• [WHAT YOU SHOULD DO]: Look through the entries. Copy each line that has the word "icon".

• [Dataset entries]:
-- Opening Marker --
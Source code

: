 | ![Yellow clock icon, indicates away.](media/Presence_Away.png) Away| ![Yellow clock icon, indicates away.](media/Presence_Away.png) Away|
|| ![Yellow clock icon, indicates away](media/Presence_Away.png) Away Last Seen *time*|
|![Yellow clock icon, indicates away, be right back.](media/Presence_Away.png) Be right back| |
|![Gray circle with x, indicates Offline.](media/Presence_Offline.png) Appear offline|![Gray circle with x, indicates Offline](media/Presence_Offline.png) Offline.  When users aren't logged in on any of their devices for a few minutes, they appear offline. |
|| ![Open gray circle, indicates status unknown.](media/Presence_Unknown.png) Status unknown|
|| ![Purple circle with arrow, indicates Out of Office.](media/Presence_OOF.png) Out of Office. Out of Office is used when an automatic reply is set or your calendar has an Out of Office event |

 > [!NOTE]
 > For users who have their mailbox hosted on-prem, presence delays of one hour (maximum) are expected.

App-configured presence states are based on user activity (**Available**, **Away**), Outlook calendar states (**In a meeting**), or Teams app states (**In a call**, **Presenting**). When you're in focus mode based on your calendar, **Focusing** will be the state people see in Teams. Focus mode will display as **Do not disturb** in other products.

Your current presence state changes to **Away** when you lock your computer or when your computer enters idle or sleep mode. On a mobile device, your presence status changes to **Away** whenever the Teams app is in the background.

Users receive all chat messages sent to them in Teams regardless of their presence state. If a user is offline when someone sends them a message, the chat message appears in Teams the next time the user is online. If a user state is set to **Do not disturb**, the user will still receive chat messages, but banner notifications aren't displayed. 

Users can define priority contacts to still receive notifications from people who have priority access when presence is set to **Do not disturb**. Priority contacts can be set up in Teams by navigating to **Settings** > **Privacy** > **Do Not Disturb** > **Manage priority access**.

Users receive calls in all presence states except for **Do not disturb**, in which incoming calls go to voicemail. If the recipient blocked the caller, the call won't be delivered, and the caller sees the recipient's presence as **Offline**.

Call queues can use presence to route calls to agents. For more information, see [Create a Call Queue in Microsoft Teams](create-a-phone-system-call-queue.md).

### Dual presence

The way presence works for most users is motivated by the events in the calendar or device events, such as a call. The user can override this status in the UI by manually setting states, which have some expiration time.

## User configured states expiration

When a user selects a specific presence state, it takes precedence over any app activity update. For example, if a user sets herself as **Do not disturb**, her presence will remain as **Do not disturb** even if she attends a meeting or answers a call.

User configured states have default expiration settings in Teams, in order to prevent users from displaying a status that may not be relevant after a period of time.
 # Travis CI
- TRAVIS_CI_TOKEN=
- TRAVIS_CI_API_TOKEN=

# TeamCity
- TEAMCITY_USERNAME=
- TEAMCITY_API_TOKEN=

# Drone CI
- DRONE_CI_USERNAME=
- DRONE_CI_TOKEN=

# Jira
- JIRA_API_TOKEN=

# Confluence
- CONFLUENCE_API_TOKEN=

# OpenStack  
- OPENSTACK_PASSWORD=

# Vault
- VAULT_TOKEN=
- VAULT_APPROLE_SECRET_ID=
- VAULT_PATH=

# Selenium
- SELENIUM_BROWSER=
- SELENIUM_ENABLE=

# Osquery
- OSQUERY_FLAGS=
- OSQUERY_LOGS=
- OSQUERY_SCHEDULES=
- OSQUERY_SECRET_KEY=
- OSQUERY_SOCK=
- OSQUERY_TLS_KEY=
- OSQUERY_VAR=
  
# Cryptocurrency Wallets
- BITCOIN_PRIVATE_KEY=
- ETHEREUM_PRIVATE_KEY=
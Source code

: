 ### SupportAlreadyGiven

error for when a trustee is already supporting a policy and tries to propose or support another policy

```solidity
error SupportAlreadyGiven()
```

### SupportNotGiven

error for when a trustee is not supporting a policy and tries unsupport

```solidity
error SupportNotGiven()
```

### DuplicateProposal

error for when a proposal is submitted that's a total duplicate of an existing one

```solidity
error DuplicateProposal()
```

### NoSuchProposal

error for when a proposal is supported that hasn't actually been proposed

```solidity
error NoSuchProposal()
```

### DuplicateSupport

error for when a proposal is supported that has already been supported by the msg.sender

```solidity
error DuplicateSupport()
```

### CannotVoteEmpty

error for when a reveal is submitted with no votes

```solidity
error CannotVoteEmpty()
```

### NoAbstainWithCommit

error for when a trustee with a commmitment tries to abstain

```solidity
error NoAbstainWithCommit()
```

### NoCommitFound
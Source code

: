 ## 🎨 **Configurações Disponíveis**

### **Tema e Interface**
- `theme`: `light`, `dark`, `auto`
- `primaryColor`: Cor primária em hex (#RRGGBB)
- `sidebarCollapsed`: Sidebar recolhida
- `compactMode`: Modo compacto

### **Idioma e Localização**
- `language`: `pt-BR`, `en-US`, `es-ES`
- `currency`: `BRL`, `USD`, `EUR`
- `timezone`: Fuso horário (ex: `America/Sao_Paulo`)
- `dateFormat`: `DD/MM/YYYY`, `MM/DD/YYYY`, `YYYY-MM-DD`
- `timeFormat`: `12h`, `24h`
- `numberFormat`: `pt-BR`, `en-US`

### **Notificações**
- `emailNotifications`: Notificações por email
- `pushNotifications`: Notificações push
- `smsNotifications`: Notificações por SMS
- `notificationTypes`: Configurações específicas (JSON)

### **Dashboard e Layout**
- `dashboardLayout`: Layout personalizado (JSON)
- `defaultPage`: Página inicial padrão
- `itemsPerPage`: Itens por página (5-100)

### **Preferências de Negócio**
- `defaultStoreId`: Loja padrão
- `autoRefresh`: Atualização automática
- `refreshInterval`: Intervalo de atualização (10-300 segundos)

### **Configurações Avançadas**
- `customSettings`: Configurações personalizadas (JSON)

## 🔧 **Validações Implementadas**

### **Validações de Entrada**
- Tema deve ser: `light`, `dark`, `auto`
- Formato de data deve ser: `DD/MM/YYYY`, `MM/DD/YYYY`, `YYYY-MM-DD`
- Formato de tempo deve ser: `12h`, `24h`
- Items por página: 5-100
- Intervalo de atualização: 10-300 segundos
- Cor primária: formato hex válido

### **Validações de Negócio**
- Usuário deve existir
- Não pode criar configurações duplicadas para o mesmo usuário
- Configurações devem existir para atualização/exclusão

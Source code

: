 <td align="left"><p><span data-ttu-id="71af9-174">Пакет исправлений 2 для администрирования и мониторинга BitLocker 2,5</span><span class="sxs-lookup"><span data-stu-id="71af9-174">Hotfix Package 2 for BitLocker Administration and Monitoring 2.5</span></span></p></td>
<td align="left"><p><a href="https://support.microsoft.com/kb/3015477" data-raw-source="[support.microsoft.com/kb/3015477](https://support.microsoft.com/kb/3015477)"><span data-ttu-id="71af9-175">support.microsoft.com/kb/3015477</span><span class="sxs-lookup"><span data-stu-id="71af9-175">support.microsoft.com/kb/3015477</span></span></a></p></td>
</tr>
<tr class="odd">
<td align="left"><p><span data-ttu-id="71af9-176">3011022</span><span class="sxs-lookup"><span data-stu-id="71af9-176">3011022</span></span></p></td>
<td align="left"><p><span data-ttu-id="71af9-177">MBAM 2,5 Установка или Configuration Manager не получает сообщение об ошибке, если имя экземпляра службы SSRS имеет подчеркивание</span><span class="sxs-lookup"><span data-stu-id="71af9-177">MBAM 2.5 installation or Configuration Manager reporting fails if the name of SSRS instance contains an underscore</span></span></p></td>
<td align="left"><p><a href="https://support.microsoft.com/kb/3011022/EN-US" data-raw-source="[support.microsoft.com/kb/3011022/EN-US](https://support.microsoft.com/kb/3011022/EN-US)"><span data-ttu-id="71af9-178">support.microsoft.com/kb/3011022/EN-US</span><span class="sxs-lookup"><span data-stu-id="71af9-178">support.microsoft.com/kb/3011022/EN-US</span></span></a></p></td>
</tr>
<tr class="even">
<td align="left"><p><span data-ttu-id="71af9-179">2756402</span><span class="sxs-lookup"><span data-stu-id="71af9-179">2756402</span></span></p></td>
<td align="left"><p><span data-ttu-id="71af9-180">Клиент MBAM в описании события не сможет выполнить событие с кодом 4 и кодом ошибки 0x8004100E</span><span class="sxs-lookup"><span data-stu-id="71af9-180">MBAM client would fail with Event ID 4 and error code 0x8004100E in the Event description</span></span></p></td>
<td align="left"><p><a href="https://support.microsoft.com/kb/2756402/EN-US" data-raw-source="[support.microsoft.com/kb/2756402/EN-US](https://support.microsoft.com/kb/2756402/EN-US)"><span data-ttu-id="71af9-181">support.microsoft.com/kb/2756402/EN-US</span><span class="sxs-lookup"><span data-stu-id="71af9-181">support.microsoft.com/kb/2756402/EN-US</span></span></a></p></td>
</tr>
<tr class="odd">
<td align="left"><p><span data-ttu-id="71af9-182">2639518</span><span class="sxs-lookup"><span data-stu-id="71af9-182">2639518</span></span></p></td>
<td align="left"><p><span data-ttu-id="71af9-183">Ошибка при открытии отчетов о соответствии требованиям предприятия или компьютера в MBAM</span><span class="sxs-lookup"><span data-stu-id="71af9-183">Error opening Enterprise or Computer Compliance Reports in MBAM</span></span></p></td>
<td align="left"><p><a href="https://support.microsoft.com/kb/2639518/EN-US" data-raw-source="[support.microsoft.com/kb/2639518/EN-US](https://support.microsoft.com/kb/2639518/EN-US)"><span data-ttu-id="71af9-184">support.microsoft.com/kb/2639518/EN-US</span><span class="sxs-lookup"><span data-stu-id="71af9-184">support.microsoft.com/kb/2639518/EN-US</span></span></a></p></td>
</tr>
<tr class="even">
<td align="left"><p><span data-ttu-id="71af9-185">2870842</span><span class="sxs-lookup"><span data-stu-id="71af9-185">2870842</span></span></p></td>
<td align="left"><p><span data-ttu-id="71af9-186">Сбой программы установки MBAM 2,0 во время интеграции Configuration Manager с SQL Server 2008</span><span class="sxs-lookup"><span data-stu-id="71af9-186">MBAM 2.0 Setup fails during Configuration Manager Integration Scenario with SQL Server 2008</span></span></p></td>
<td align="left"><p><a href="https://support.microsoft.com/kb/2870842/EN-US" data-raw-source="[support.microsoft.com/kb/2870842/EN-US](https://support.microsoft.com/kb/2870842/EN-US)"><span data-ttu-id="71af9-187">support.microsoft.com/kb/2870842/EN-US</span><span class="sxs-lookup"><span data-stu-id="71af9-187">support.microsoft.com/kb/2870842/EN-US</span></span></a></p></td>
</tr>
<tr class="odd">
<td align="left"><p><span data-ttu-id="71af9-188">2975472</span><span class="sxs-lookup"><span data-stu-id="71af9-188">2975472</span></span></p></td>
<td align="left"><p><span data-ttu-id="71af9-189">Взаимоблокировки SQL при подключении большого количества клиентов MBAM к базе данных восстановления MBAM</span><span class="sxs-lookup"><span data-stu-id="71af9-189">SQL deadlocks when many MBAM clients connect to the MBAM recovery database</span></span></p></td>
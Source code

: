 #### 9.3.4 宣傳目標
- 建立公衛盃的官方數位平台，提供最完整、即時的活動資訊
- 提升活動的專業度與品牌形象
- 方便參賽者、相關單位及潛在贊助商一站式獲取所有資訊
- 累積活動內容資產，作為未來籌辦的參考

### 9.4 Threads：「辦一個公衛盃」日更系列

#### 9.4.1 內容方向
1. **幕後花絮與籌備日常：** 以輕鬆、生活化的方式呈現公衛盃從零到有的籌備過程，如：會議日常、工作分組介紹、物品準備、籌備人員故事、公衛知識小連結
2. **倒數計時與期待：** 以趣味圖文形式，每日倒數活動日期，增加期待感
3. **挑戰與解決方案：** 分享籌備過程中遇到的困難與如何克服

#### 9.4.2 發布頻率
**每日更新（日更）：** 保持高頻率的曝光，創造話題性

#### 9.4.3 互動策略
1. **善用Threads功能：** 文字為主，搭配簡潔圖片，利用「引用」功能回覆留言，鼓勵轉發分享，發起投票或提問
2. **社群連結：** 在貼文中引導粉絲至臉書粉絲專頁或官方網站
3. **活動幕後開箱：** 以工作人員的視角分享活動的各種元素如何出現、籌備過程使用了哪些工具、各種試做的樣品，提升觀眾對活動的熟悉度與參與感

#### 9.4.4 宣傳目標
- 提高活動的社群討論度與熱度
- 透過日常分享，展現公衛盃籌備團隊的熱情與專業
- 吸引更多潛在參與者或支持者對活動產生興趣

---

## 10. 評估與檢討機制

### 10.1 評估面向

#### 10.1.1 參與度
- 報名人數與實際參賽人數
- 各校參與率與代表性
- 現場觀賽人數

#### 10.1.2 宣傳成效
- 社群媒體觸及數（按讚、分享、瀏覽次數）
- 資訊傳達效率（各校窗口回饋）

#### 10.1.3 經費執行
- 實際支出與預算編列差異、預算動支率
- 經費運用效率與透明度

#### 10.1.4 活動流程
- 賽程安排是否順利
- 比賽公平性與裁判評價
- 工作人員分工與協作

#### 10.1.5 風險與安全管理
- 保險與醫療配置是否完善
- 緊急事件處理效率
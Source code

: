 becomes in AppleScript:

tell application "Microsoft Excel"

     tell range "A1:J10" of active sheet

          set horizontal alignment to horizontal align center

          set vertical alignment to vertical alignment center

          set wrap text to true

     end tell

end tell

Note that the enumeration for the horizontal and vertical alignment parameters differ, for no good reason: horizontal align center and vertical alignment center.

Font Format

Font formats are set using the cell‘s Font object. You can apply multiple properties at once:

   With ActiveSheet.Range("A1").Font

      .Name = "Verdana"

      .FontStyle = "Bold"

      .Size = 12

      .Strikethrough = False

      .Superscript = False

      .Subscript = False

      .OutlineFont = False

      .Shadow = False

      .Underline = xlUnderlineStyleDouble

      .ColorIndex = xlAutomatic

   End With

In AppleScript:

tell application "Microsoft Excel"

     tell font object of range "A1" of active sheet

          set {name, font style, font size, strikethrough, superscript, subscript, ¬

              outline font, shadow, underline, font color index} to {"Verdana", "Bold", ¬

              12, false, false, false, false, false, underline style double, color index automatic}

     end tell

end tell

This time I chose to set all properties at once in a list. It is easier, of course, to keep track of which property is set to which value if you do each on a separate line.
-- Closing Marker --
• [RESPONSE BOX]:
: | ![Yellow clock icon, indicates away.](media/Presence_Away.png) Away| ![Yellow clock icon, indicates away.](media/Presence_Away.png) Away|
|| ![Yellow clock icon, indicates away](media/Presence_Away.png) Away Last Seen *time*|
|![Yellow clock icon, indicates away, be right back.](media/Presence_Away.png) Be right back| |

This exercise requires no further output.